** Opening Extracted material block **

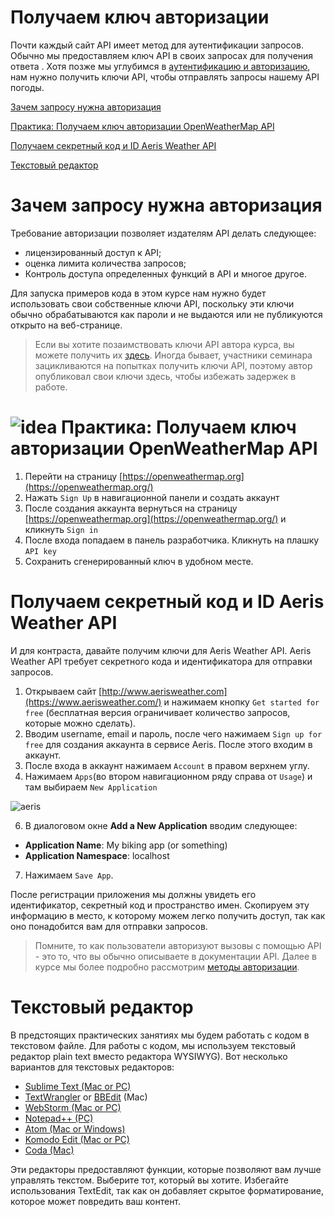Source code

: # Получаем ключ авторизации

Почти каждый сайт API имеет метод для аутентификации запросов. Обычно мы предоставляем ключ API в своих запросах для получения ответа
. Хотя позже мы углубимся в [аутентификацию и авторизацию](https://github.com/Starkovden/Documenting_APIs/blob/master/6.%20Non-reference%20API%20topics/6.4.%20Authentification%20and%20authorization.md), нам нужно получить ключи API, чтобы отправлять запросы нашему API погоды.

[Зачем запросу нужна авторизация](#auth)

[Практика: Получаем ключ авторизации OpenWeatherMap API](#key)

[Получаем секретный код и ID Aeris Weather API](#idAeris)

[Текстовый редактор](#editor)


<a name="auth"></a>
# Зачем запросу нужна авторизация

Требование авторизации позволяет издателям API делать следующее:

- лицензированный доступ к API;
- оценка лимита количества запросов;
- Контроль доступа определенных функций в API и многое другое.

Для запуска примеров кода в этом курсе нам нужно будет использовать свои собственные ключи API, поскольку эти ключи обычно обрабатываются как пароли и не выдаются или не публикуются открыто на веб-странице.

> Если вы хотите позаимствовать ключи API автора курса, вы можете получить их [здесь](https://idratherbewriting.com/learnapidoc/assets/files/apikeys.txt). Иногда бывает, участники семинара зацикливаются на попытках получить ключи API, поэтому автор опубликовал свои ключи здесь, чтобы избежать задержек в работе.

<a name="key"></a>
# ![idea](https://github.com/Starkovden/Documenting_APIs/blob/master/1.%20Introduction%20to%20REST%20APIs/pics/1.jpg?raw=true) Практика: Получаем ключ авторизации OpenWeatherMap API

1. Перейти на страницу [https://openweathermap.org](https://openweathermap.org/)
2. Нажать `Sign Up` в навигационной панели и создать аккаунт
3. После создания аккаунта вернуться на страницу [https://openweathermap.org](https://openweathermap.org/) и кликнуть `Sign in`
4. После входа попадаем в панель разработчика. Кликнуть на плашку `API key`  
5. Сохранить сгенерированный ключ в удобном месте.

<a name="idAeris"></a>
# Получаем секретный код и ID Aeris Weather API

И для контраста, давайте получим ключи для Aeris Weather API. Aeris Weather API требует секретного кода и идентификатора для отправки запросов.

1. Открываем сайт [http://www.aerisweather.com](https://www.aerisweather.com/) и нажимаем кнопку `Get started for free` (бесплатная версия ограничивает количество запросов, которые можно сделать).
3. Вводим username, email и пароль, после чего нажимаем `Sign up for free` для создания аккаунта в сервисе Aeris. После этого входим в аккаунт.
4. После входа в аккаунт нажимаем `Account` в правом верхнем углу.
5. Нажимаем `Apps`(во втором навигационном ряду справа от `Usage`) и там выбираем `New Application`

![aeris](https://github.com/Starkovden/Documenting_APIs/blob/master/2.%20Using%20an%20API%20like%20a%20developer/pics/5.png?raw=true)

6. В диалоговом окне **Add a New Application** вводим следующее:
 - **Application Name**: My biking app (or something)
 - **Application Namespace**: localhost
7. Нажимаем `Save App`.

После регистрации приложения мы должны увидеть его идентификатор, секретный код и пространство имен. Скопируем эту информацию в место, к которому можем легко получить доступ, так как оно понадобится вам для отправки запросов.

> Помните, то как пользователи авторизуют вызовы с помощью API - это то, что вы обычно описываете в документации API. Далее в курсе мы более подробно рассмотрим [методы авторизации](https://github.com/Starkovden/Documenting_APIs/blob/master/6.%20Non-reference%20API%20topics/6.4.%20Authentification%20and%20authorization.md).

<a name="editor"></a>
# Текстовый редактор

В предстоящих практических занятиях мы будем работать с кодом в текстовом файле. Для работы с кодом, мы используем текстовый редактор plain text вместо редактора WYSIWYG). Вот несколько вариантов для текстовых редакторов:

- [Sublime Text (Mac or PC)](http://www.sublimetext.com/)
- [TextWrangler](http://www.barebones.com/products/textwrangler/) or [BBEdit](http://www.barebones.com/products/bbedit/) (Mac)
- [WebStorm (Mac or PC)](https://www.jetbrains.com/webstorm/)
- [Notepad++ (PC)](https://notepad-plus-plus.org/)
- [Atom (Mac or Windows)](https://atom.io/)
- [Komodo Edit (Mac or PC)](https://www.activestate.com/products/komodo-edit/)
- [Coda (Mac)](https://panic.com/coda/)

Эти редакторы предоставляют функции, которые позволяют вам лучше управлять текстом. Выберите тот, который вы хотите. Избегайте использования TextEdit, так как он добавляет скрытое форматирование, которое может повредить ваш контент.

** Closing Extracted material block **

Task statement: What is needed is every record above, returned exactly, with the pictures omitted.

Response to the exercise:
Source code

: # Получаем ключ авторизации

Почти каждый сайт API имеет метод для аутентификации запросов. Обычно мы предоставляем ключ API в своих запросах для получения ответа
. Хотя позже мы углубимся в [аутентификацию и авторизацию](https://github.com/Starkovden/Documenting_APIs/blob/master/6.%20Non-reference%20API%20topics/6.4.%20Authentification%20and%20authorization.md), нам нужно получить ключи API, чтобы отправлять запросы нашему API погоды.

[Зачем запросу нужна авторизация](#auth)

[Практика: Получаем ключ авторизации OpenWeatherMap API](#key)

[Получаем секретный код и ID Aeris Weather API](#idAeris)

[Текстовый редактор](#editor)


<a name="auth"></a>
# Зачем запросу нужна авторизация

Требование авторизации позволяет издателям API делать следующее:

- лицензированный доступ к API;
- оценка лимита количества запросов;
- Контроль доступа определенных функций в API и многое другое.

Для запуска примеров кода в этом курсе нам нужно будет использовать свои собственные ключи API, поскольку эти ключи обычно обрабатываются как пароли и не выдаются или не публикуются открыто на веб-странице.

> Если вы хотите позаимствовать ключи API автора курса, вы можете получить их [здесь](https://idratherbewriting.com/learnapidoc/assets/files/apikeys.txt). Иногда бывает, участники семинара зацикливаются на попытках получить ключи API, поэтому автор опубликовал свои ключи здесь, чтобы избежать задержек в работе.

<a name="key"></a>
# ![idea](https://github.com/Starkovden/Documenting_APIs/blob/master/1.%20Introduction%20to%20REST%20APIs/pics/1.jpg?raw=true) Практика: Получаем ключ авторизации OpenWeatherMap API

1. Перейти на страницу [https://openweathermap.org](https://openweathermap.org/)
2. Нажать `Sign Up` в навигационной панели и создать аккаунт
3. После создания аккаунта вернуться на страницу [https://openweathermap.org](https://openweathermap.org/) и кликнуть `Sign in`
4. После входа попадаем в панель разработчика. Кликнуть на плашку `API key`  
5. Сохранить сгенерированный ключ в удобном месте.

<a name="idAeris"></a>
# Получаем секретный код и ID Aeris Weather API

И для контраста, давайте получим ключи для Aeris Weather API. Aeris Weather API требует секретного кода и идентификатора для отправки запросов.

1. Открываем сайт [http://www.aerisweather.com](https://www.aerisweather.com/) и нажимаем кнопку `Get started for free` (бесплатная версия ограничивает количество запросов, которые можно сделать).
3. Вводим username, email и пароль, после чего нажимаем `Sign up for free` для создания аккаунта в сервисе Aeris. После этого входим в аккаунт.
4. После входа в аккаунт нажимаем `Account` в правом верхнем углу.
5. Нажимаем `Apps`(во втором навигационном ряду справа от `Usage`) и там выбираем `New Application`

![aeris](https://github.com/Starkovden/Documenting_APIs/blob/master/2.%20Using%20an%20API%20like%20a%20developer/pics/5.png?raw=true)

6. В диалоговом окне **Add a New Application** вводим следующее:
 - **Application Name**: My biking app (or something)
 - **Application Namespace**: localhost
7. Нажимаем `Save App`.

После регистрации приложения мы должны увидеть его идентификатор, секретный код и пространство имен. Скопируем эту информацию в место, к которому можем легко получить доступ, так как оно понадобится вам для отправки запросов.

> Помните, то как пользователи авторизуют вызовы с помощью API - это то, что вы обычно описываете в документации API. Далее в курсе мы более подробно рассмотрим [методы авторизации](https://github.com/Starkovden/Documenting_APIs/blob/master/6.%20Non-reference%20API%20topics/6.4.%20Authentification%20and%20authorization.md).

<a name="editor"></a>
# Текстовый редактор

В предстоящих практических занятиях мы будем работать с кодом в текстовом файле. Для работы с кодом, мы используем текстовый редактор plain text вместо редактора WYSIWYG). Вот несколько вариантов для текстовых редакторов:

- [Sublime Text (Mac or PC)](http://www.sublimetext.com/)
- [TextWrangler](http://www.barebones.com/products/textwrangler/) or [BBEdit](http://www.barebones.com/products/bbedit/) (Mac)
- [WebStorm (Mac or PC)](https://www.jetbrains.com/webstorm/)
- [Notepad++ (PC)](https://notepad-plus-plus.org/)
- [Atom (Mac or Windows)](https://atom.io/)
- [Komodo Edit (Mac or PC)](https://www.activestate.com/products/komodo-edit/)
- [Coda (Mac)](https://panic.com/coda/)

Эти редакторы предоставляют функции, которые позволяют вам лучше управлять текстом. Выберите тот, который вы хотите. Избегайте использования TextEdit, так как он добавляет скрытое форматирование, которое может повредить ваш контент.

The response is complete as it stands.